Now, 8 out of 9,000 is not even 1% of the total so OBVIOUSLY this list is non-exhaustive, non-hierarchical and non-competitive. These are just the stories we know about that followed our criteria (which are: published and written in 2024), so grab a cuppa, get stuck in, and let us know about your fave FFO stories on the discussion thread here.

A Palimpsest of Cheerleaders
By Mairead Robinson

Read on Bath Flash Fiction Award >>

“Mel’s in the bleachers, inspecting her shattered shin-bone, pantyhose around her ankles, thighs like a pair of suckling pigs. Sadie reckons Mel would’ve been crowned, but I think Sadie herself; even with her stomach bleeding out, she has that poise, that prom-queen pout. ‘Why d’you even care?’ I say, ‘We’re dead, remember?’”

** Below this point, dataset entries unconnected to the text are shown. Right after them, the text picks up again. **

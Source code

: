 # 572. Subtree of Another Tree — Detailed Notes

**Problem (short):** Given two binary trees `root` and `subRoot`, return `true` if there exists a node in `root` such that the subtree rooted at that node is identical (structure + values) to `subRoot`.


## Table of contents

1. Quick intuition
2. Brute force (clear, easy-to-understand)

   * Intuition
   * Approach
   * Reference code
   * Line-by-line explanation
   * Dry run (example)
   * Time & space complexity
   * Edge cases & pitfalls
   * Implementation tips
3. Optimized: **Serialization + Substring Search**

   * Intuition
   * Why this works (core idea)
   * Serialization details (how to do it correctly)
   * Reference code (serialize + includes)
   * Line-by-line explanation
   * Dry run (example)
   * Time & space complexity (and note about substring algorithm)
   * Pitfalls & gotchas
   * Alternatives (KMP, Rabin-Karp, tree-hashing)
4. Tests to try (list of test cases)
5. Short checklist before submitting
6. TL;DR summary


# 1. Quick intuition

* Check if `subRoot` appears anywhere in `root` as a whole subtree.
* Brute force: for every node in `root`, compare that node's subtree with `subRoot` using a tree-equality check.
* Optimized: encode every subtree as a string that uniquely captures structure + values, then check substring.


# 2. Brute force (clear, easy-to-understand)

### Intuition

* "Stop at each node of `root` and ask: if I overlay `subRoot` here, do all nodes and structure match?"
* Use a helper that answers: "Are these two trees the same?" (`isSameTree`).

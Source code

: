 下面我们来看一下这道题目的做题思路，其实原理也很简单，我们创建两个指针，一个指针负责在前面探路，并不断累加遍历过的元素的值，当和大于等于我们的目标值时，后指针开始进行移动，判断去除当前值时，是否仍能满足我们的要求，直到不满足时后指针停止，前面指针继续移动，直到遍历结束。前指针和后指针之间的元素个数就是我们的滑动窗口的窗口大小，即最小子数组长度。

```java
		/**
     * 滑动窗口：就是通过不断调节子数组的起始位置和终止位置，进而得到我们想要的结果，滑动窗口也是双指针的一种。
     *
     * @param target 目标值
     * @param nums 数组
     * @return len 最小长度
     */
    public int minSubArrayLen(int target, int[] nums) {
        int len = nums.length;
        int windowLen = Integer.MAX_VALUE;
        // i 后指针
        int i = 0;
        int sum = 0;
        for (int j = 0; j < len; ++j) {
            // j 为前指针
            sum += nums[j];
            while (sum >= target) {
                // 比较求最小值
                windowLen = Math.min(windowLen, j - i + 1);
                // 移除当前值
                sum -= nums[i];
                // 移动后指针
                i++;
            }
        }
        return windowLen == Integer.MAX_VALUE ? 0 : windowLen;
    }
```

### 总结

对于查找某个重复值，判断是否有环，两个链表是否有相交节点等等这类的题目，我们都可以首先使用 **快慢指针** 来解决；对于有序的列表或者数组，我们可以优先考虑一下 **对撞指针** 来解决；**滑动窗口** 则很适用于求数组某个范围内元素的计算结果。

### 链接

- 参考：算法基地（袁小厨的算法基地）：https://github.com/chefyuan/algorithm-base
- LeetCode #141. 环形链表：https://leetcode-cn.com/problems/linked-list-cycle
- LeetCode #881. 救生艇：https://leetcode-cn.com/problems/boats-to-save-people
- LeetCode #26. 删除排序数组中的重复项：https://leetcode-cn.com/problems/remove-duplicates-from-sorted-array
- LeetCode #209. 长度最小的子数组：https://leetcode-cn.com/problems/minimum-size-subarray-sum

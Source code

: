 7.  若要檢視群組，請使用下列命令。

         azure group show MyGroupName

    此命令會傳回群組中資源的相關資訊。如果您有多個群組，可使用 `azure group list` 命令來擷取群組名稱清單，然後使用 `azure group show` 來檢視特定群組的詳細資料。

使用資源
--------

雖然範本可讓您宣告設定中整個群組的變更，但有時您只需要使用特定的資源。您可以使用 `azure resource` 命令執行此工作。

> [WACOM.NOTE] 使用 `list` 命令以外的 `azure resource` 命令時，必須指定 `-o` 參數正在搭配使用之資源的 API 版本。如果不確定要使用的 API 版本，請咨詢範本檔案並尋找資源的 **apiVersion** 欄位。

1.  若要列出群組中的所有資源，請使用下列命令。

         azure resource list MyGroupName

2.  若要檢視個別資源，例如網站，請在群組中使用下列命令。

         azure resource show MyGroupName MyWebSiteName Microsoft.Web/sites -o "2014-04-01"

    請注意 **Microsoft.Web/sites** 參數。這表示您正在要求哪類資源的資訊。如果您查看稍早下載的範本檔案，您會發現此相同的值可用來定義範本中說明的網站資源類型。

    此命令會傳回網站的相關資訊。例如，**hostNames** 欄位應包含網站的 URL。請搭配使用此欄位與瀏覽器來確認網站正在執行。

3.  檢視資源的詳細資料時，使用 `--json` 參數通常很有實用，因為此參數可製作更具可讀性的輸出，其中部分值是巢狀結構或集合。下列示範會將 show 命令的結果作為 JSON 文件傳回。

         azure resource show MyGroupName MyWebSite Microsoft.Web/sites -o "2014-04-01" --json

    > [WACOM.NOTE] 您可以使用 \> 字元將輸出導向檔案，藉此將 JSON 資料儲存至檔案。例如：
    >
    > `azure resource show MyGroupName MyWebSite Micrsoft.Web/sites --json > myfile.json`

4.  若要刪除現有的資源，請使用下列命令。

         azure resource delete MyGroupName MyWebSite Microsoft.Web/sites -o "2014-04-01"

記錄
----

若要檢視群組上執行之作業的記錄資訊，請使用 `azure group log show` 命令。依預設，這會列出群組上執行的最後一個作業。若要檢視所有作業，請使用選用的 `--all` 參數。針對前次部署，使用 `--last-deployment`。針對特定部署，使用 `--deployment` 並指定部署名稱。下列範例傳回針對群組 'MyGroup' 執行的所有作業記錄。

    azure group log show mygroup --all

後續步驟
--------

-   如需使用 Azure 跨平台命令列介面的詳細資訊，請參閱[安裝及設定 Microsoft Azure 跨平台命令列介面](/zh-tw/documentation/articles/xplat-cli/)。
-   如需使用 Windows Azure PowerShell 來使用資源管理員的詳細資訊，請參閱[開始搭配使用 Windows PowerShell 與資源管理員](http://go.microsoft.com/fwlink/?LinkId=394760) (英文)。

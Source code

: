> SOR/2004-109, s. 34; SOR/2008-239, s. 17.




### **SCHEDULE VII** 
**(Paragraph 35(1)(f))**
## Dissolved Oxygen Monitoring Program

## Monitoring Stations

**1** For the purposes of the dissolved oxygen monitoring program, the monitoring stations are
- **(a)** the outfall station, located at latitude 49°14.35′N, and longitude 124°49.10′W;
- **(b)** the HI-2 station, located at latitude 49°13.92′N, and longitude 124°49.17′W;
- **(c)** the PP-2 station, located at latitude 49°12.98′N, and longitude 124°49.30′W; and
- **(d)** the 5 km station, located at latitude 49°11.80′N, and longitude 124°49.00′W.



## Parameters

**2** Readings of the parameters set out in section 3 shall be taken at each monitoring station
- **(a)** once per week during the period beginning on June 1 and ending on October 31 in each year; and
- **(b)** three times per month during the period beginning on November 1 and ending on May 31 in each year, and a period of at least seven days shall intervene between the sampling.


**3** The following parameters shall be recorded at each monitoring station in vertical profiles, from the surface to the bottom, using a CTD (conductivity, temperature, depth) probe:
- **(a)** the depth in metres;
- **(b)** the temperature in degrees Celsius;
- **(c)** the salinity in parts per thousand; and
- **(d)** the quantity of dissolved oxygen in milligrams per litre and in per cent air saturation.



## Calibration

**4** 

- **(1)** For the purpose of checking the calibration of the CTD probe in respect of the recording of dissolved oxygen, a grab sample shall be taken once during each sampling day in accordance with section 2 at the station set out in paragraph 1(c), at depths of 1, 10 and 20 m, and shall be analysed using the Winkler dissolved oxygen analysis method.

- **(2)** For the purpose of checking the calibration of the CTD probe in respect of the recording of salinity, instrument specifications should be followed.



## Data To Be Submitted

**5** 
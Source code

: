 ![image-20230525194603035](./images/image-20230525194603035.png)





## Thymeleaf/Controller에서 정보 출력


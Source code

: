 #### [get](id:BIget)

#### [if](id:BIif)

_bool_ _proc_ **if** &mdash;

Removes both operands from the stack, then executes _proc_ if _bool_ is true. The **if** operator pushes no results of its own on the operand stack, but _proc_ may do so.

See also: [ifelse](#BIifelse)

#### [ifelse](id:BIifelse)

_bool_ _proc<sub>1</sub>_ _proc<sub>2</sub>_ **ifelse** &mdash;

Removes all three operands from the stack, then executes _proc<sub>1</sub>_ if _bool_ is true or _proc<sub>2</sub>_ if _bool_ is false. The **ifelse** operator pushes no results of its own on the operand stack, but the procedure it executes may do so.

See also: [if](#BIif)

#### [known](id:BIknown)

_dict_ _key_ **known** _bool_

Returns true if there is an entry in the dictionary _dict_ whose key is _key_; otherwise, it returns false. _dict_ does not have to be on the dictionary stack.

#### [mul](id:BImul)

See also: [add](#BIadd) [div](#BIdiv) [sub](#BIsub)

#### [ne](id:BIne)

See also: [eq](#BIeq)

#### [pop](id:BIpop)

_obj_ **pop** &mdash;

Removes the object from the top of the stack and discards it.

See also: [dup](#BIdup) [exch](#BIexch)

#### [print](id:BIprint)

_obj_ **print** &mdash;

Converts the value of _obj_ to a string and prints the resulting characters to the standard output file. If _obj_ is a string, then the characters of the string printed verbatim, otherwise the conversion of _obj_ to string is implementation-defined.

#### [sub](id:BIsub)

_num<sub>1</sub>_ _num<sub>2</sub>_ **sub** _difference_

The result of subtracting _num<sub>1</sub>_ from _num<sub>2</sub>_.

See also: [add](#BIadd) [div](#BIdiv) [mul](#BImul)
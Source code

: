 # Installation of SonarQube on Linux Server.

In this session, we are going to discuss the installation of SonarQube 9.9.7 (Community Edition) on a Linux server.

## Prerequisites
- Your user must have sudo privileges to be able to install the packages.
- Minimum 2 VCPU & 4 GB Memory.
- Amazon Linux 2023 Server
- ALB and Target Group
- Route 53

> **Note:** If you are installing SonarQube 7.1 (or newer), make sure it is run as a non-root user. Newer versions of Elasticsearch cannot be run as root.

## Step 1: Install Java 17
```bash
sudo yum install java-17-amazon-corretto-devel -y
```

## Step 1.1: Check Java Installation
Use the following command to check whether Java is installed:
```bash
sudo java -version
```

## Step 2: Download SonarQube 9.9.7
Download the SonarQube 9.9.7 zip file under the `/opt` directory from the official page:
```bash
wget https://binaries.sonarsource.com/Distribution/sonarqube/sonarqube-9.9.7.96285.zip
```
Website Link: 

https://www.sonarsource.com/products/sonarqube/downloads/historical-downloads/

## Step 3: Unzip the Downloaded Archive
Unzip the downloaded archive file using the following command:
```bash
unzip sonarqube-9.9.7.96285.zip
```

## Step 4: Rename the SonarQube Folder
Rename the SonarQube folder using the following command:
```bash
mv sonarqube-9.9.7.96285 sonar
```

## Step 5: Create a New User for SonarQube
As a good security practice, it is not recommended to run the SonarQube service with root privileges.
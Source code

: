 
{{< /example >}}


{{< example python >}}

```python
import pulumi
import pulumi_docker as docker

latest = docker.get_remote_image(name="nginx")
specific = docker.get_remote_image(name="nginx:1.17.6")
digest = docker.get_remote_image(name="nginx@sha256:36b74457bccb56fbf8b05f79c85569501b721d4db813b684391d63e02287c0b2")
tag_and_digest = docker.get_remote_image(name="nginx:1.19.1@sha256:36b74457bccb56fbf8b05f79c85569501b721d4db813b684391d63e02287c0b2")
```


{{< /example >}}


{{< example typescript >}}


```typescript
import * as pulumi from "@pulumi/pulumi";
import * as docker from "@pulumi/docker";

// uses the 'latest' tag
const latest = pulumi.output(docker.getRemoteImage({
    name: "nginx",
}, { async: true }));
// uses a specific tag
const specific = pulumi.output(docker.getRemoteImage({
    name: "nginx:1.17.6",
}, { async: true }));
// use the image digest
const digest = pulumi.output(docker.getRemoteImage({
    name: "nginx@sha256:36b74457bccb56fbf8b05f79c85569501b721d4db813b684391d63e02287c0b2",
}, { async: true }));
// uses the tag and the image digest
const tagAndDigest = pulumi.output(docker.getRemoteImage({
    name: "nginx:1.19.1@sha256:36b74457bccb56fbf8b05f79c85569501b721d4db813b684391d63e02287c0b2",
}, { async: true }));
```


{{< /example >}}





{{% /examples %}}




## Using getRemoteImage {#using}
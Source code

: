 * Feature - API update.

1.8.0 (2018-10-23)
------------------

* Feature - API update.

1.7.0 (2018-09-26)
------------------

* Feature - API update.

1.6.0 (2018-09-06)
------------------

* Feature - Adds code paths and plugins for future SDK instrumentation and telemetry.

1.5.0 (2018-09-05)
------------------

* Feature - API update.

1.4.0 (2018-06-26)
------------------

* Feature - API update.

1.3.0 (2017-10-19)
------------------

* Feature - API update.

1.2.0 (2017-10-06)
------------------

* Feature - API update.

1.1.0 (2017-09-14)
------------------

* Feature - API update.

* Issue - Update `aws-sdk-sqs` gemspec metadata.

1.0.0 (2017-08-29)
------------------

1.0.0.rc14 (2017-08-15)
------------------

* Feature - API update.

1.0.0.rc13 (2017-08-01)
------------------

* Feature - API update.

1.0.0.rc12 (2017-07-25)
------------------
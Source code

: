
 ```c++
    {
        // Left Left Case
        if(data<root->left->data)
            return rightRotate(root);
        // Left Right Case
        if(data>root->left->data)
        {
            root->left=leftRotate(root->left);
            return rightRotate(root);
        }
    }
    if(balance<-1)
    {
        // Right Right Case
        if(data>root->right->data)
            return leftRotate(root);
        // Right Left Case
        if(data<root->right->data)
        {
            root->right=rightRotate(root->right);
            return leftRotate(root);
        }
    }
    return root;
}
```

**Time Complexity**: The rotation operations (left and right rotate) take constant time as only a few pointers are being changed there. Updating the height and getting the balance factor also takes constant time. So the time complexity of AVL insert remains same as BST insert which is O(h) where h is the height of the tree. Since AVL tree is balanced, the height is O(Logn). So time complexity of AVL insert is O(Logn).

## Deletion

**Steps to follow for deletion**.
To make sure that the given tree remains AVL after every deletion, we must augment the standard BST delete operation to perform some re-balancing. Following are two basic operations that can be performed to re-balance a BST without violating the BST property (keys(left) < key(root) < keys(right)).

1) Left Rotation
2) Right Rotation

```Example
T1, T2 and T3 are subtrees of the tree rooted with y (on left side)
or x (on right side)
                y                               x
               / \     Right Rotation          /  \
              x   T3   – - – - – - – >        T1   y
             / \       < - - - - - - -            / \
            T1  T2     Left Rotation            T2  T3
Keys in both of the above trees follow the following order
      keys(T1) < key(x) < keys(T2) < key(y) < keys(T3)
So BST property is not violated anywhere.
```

Tommy Was Six Weeks Old When He Shed His First Skin
By Katie Holloway

Read on Flash Flood >>

“Turning to Tommy’s Moses basket at the 3am mewl, my mind’s eye flickered between reality and the dream he’d hauled me from. I slid my hand into his shoulder-poppered sleeping bag, the velour at the neck stiff with dried milk sick. As I pulled him out, that first skin stayed behind.”

When The Lights Go Out
By Zeina Abi Ghosn

Read on Alien Buddha Press >>

“When the lights go out Farah’s family hides right beneath the building’s staircase. The same place she used to play hide and seek with her siblings. Her parents whisper their next move, but at the tender age of sixteen she’s old enough to know there’s no escape.”

A Single Beam
By Joyce Bingham

Read on Sci Fi Shorts >>

“From the monitors I watch the flakes fall in the yellow sodium light. The wind is down; outside looks almost normal, and the drifts are like snowfall.

I know it’s mid-day; the clock above me ticks on and on, but a deep cloud hides the sun from my view. My shift finishes in nine more hours. I’d like to think that some days go faster than others. George says they are all exactly the same. He works in the hydroponics dome and I track ash fall. Time works differently when you enjoy your work.”

Less Common Start-up Issues With The Asus Zenbook 15 UX534
by Terry Holland

Read on Witcraft >>

“Good morning, you have reached Asus customer support, my name is Jacques, can you give an exact description of the issue you are having for me please?”
“Hi Jack…”
“Jacques.”
“Excuse me?”
“It’s Jacques. With Q – U – E – S.”
“Jacques? What kind of name is that?”
“Well, it’s a name like Jack. But spelled the French way. Also, if you say it like you did, you could trigger a security protocol.”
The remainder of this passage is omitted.